In attesa che si concluda la seconda edizione del nostro Contest di Scrittura Creativa, vi riproponiamo il racconto vincitore al Primo Posto del Contest letterario tenutosi nel marzo 2021.
Buona lettura, e che sia di ispirazione per altri aspiranti scrittori: avete tempo fino al 31 marzo per inviarci il vostro racconto!

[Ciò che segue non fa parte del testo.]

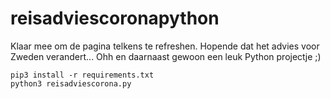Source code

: reisadviescoronapython
====================

Klaar mee om de pagina telkens te refreshen. Hopende dat het advies voor Zweden verandert...
Ohh en daarnaast gewoon een leuk Python projectje ;)

```
pip3 install -r requirements.txt
python3 reisadviescorona.py
```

Luca aveva da sempre desiderato volare. Che bello sarebbe, pensava, bucare le nuvole e vedere la città dall’alto, come un grosso formicaio in cui brulica vita, incroci, attraversamenti pedonali, dove quelle migliaia di formichine si fermano e poi riprendono la loro marcia frenetica. Voleva sfuggire un attimo a tutta quella frenesia, alla sua agenda sempre uguale, sempre fitta d’impegni. Alle sei e trenta sveglia, colazione, succo d’arancia e due fette biscottate, alle otto a scuola, alle tredici il pranzo in mensa, minestra e platessa, poi piscina, alle cinque i compiti fino alle diciannove, doccia, cena, pastasciutta e pollo arrosto, un po’ di televisione o un libro e alle dieci e trenta a letto. La mattina dopo uguale, qualche variazione la domenica e le vacanze estive, anche se in estate a sua mamma piaceva andare sempre nella stessa casetta in Grecia, un po’ isolata, con la spiaggia privata e non molte attrazioni o cose da fare. E allora Luca sognava di vedere la costa Greca a bordo del suo aeroplano, di sfiorare le onde del mare, di volare in picchiata fino a sentire il fresco della brezza che sa di sale, sognava l’azzurro limpido del cielo che non conosce fine, il calore del sole, l’arancione riflesso sull’acqua all’imbrunire. Immaginava di squarciare il sole attraversandolo a tutta velocità, voleva giocare con le nubi o volare in un giorno di pioggia e sfidare i lampi, giocare a rincorrere il tuono. Sognava con il naso all’insù, a volte chiudeva gli occhi e stringeva le palpebre, sentiva tra le mani la cloche e la terra mancargli sotto i piedi, si sentiva leggero, stava davvero volando. Era sabato sera, Luca era in balcone come sempre a guardare il cielo. Il sabato aveva il permesso di stare sveglio fino a tardi perché il giorno dopo non c’era scuola. Vide come un lampo innervare di luce una nuvola, era una luce violacea e sembrava pulsare dal centro. A intervalli regolari la luce riappariva. Si stropicciò gli occhi e tornò a guardare. Poi un’altra nuvola iniziò a illuminarsi d’azzurro, un’altra di giallo, di verde, d’arancione. Il cielo suonava una sinfonia di colori elettrici. Rimase a bocca aperta.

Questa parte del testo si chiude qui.